Did67 yazdı:yool şunu yazdı:
Evet bu konuda sana katılıyorum. Son yıllarda nisan ayında bu kadar don yaşanmasına artık alışkın değiliz ve bu da normal değil.
Belki biraz fazla sabırsızım!
Ne yazık ki kafamızın içinde “egzotikler” damgasını taşıyor. Bir sebze bahçesinin başarısı domates, patlıcan, kabak, fasulye... Aslında buraya ait olmayan her şey! Lahana, kereviz, pırasa, havuç, yaban havucu, bezelye için ise postada mektup gibi gider...
Bu serebral nevrotik insanda hiç şüphesiz bu değişmez bir şeydir: İnsan, sahip olmadığı şeyi ister. Veya sahip olunması kolay olmayan bir şeye...[başkalarını kıskanmadığında...]

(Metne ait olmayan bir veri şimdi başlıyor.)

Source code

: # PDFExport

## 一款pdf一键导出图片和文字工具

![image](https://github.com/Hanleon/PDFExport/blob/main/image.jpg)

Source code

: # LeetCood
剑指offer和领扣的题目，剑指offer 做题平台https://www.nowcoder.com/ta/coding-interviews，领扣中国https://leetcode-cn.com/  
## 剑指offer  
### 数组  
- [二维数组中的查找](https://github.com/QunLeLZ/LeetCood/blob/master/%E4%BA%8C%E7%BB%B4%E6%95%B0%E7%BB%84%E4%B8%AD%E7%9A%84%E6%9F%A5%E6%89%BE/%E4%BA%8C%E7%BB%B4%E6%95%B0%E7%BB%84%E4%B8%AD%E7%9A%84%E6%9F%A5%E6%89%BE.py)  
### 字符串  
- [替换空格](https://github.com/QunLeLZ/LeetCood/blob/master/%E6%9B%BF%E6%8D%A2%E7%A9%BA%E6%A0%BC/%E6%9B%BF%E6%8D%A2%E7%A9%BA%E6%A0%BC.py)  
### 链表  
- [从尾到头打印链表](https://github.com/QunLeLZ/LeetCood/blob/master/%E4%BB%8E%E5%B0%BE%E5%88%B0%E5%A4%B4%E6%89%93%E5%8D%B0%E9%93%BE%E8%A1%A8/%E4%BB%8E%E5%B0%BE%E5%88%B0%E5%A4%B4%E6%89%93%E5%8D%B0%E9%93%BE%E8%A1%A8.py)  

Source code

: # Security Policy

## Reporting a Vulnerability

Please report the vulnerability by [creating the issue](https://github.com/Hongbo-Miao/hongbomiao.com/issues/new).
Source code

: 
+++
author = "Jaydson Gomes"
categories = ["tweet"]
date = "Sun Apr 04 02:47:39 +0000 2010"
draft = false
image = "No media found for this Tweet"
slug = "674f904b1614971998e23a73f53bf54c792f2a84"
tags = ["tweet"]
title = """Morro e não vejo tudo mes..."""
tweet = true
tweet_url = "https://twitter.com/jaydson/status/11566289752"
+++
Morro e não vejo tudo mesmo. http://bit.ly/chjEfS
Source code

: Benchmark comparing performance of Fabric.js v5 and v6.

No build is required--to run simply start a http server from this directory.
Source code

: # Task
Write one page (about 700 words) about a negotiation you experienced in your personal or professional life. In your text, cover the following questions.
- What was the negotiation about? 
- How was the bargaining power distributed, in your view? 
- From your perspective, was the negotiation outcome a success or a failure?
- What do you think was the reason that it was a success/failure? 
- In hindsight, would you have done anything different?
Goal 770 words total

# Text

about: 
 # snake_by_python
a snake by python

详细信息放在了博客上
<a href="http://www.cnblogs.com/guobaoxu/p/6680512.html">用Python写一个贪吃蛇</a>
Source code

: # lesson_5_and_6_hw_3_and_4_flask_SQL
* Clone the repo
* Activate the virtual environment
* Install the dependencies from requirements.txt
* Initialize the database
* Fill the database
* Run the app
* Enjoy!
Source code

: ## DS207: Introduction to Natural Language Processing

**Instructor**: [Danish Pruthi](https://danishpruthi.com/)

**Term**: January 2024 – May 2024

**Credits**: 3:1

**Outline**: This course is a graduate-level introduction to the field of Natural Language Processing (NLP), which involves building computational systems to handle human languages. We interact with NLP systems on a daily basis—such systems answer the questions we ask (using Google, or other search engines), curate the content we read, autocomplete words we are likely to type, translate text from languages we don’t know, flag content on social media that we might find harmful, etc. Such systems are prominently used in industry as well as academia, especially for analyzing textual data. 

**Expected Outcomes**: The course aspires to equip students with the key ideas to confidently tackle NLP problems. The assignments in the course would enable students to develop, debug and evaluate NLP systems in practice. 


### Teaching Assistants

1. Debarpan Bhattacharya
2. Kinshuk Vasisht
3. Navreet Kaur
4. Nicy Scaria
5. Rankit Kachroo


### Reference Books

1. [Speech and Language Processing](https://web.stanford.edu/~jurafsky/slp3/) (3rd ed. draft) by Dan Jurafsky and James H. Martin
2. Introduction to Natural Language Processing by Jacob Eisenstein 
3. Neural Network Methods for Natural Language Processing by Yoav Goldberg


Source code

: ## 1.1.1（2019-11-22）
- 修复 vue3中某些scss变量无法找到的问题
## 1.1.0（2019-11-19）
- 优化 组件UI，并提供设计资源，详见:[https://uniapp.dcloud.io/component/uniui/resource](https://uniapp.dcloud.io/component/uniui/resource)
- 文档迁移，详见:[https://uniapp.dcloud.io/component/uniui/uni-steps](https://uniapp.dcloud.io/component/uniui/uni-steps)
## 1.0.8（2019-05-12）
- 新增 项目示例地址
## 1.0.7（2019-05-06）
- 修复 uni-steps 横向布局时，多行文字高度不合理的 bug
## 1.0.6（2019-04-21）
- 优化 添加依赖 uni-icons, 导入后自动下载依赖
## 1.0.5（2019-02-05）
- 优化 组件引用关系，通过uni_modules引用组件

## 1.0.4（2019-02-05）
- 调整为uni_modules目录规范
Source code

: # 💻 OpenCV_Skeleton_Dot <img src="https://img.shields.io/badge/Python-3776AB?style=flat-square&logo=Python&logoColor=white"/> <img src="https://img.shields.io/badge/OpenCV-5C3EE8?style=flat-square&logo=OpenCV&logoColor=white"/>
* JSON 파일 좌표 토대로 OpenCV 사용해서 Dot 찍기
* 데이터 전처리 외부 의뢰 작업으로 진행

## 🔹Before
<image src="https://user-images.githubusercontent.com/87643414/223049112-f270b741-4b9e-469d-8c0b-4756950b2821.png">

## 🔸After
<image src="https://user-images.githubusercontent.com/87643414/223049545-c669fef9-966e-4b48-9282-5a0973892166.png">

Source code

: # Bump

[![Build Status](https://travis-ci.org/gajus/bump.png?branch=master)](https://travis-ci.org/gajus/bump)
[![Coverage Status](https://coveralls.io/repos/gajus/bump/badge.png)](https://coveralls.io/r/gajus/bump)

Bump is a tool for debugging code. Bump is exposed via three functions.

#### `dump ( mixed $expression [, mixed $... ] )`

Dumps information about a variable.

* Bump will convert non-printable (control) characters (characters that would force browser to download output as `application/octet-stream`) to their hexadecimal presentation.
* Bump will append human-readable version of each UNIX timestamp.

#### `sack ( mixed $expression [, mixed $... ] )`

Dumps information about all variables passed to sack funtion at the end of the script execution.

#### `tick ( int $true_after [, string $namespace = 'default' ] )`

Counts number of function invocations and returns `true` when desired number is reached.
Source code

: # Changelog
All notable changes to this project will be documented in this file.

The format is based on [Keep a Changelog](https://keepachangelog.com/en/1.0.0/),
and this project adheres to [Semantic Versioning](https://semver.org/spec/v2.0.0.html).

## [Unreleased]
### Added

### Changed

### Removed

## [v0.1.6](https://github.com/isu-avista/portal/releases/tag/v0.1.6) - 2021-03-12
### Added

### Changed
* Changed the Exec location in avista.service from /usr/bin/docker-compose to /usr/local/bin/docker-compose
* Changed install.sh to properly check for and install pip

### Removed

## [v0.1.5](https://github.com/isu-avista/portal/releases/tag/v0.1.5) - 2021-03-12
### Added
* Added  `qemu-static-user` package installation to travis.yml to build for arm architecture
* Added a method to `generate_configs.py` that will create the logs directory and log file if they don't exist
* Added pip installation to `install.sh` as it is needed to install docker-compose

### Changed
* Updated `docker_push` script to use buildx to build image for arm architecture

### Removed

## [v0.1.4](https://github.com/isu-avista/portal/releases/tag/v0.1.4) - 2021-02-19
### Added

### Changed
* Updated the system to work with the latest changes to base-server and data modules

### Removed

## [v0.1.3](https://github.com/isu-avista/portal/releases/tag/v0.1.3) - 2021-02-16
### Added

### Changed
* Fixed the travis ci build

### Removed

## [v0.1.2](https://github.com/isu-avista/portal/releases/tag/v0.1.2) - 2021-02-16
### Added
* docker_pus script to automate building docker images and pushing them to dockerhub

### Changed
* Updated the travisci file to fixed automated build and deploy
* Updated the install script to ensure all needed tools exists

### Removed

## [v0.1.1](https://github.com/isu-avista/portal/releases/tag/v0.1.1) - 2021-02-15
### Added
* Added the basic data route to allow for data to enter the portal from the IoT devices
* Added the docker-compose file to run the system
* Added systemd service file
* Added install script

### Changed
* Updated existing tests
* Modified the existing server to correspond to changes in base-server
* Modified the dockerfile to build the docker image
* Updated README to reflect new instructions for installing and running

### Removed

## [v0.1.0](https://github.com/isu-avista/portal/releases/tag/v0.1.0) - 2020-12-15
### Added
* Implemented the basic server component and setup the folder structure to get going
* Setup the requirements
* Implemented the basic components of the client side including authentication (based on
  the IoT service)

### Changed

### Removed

Burada benim için geçen yıllara göre biraz daha karmaşık bir yıl, birkaç gündür don yok ama hava durumu trendinde önümüzdeki hafta kuzey rüzgarlı çok açık bir hava olacağını gördüm, dikkatli olun. Soğuk olanların ekiminde bilinçli olarak geride kaldım, bitkiler küçük ama güzel ve amaç sektördeki ilk domatesi almak değil, mümkün olduğu kadar büyük bir lezzetle ve en uzun süre boyunca domates toplamak olduğundan. mümkünse bu biraz serin havayı tolere edebilen herkese karşı sabırlıyız.
Salatalara gelince, zaten bol miktarda var (ah, köyümde ilk domatesi yemezdim ama ilk salatayı ve ilk turpları yedim), yakında bezelye ve fasulye ve birkaç yeni patates olacak. örtü altında.
Yoksa benim en büyük mücadelem zaten kuraklık, benim sektörümde yılbaşından bu yana yüzde 60 su açığı yaşıyoruz. Ocak ayında çok daha fazlası vardı ama o zamandan beri hiçbir şeyi yoktu, birazcık bile yıkanmamıştı. Bu hafta yağmur geri dönüyor, güzel hissettiriyor ama iyi örtülü sebze bahçesinin dışı aşırı kuru, yaprak döken ağaçların gölgesi dışında artık çimenim yok. Üç hafta boyunca sebze bahçesine nakledilen çeşitli lahanalarım kötü görünmeye başladı ama yeniden güzel renklerine kavuştular.